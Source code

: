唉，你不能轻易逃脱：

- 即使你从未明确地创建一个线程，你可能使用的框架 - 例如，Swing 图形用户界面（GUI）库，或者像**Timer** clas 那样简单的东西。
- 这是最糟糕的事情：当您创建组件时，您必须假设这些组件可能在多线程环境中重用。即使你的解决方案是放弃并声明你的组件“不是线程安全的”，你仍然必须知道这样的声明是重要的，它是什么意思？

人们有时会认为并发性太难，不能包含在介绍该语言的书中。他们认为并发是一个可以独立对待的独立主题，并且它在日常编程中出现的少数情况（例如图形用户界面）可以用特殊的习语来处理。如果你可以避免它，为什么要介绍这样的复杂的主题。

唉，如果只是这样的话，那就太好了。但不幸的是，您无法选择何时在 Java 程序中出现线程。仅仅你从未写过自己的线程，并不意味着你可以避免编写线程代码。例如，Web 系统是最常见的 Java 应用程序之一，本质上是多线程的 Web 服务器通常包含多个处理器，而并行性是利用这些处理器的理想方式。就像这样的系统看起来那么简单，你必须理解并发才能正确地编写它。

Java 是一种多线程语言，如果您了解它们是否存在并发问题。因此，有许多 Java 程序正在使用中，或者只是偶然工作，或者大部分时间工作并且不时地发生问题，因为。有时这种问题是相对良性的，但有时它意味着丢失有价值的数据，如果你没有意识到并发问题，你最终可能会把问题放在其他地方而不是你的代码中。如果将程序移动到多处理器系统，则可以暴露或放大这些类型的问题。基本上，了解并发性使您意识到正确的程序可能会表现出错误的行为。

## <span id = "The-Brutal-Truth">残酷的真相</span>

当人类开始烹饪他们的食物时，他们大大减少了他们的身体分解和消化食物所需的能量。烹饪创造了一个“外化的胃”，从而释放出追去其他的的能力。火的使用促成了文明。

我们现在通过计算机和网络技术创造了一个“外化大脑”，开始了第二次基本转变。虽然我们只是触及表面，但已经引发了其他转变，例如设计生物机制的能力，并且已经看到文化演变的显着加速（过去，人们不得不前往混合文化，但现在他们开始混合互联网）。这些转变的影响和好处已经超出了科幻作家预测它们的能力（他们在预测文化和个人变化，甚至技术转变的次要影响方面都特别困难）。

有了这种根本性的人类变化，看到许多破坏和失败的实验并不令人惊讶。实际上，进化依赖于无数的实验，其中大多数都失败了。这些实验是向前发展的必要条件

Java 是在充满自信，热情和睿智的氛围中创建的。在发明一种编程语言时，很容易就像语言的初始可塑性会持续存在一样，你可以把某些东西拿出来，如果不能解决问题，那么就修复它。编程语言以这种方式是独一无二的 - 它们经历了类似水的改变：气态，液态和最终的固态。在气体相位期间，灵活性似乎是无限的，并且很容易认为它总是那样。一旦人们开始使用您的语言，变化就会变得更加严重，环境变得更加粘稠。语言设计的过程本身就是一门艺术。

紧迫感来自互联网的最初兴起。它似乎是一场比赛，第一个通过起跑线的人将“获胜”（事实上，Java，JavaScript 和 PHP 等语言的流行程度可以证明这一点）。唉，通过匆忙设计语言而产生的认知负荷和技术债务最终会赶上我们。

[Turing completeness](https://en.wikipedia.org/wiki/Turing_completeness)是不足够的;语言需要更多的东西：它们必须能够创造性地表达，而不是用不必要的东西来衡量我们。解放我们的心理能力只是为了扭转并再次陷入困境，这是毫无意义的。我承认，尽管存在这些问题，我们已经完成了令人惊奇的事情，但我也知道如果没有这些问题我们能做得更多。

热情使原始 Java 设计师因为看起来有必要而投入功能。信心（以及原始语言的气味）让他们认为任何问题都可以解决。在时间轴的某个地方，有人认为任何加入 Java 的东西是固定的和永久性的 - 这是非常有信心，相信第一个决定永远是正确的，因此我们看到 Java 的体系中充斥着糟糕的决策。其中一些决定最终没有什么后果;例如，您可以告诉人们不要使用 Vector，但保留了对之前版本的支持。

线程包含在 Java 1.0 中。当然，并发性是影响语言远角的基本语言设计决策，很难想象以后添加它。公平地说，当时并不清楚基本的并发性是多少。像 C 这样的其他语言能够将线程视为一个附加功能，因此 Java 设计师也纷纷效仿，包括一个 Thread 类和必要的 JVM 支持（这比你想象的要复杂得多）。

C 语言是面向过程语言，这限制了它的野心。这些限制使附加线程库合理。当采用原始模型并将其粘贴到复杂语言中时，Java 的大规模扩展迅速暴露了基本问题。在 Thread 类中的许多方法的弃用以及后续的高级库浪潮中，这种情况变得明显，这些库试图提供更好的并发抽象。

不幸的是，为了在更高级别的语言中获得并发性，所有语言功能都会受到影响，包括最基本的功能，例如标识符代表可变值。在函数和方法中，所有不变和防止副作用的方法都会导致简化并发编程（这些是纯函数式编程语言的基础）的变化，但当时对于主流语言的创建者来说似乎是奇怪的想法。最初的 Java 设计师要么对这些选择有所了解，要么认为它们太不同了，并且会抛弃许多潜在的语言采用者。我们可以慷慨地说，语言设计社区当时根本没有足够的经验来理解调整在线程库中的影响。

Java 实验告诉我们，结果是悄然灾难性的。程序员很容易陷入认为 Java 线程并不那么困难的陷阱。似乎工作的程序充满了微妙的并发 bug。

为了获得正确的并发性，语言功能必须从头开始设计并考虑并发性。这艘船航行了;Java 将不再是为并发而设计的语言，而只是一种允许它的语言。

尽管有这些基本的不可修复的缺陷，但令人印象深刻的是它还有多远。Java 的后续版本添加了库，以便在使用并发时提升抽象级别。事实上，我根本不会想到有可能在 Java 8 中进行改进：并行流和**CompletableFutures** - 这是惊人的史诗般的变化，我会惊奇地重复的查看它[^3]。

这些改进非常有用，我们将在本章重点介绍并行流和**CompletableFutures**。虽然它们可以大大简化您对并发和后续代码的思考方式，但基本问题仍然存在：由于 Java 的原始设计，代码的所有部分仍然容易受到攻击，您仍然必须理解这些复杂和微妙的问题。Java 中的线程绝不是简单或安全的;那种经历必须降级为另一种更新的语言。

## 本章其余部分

*-*-*

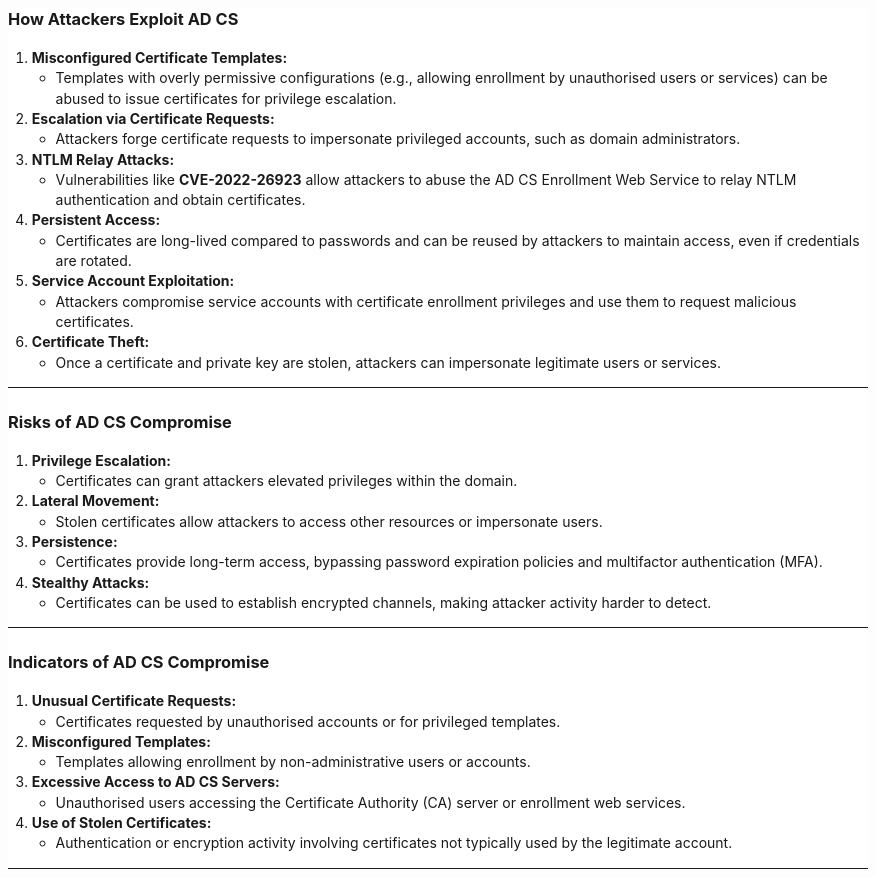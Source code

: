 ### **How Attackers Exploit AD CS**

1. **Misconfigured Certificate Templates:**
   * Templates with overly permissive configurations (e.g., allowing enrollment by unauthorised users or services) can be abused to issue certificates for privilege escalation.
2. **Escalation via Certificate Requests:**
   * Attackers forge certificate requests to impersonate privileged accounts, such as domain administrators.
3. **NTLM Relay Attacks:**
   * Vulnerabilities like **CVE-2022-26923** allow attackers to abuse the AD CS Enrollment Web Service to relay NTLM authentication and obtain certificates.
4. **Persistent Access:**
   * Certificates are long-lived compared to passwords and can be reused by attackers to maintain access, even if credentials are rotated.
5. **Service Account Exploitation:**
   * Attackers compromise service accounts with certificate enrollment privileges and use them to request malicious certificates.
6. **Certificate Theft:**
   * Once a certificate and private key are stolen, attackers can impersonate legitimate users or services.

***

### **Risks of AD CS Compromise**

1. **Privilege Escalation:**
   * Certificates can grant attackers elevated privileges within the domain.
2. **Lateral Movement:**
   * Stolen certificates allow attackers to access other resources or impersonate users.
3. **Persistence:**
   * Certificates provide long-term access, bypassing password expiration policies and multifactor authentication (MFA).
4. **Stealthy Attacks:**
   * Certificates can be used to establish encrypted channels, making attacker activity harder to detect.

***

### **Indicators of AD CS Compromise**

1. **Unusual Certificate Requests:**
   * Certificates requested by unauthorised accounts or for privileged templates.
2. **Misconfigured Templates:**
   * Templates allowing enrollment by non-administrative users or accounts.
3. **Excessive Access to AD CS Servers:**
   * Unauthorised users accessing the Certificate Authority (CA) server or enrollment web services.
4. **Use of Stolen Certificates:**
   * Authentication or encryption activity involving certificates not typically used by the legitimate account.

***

*-*-*

_What the task requires:_ Lines wanted from the listing above: the line with "credentials are rotated." up to and including the line with "6. **Certificate Theft:**". Please write them out exactly, adding nothing else.

_Solution:_
   * Certificates are long-lived compared to passwords and can be reused by attackers to maintain access, even if credentials are rotated.
5. **Service Account Exploitation:**
   * Attackers compromise service accounts with certificate enrollment privileges and use them to request malicious certificates.
6. **Certificate Theft:**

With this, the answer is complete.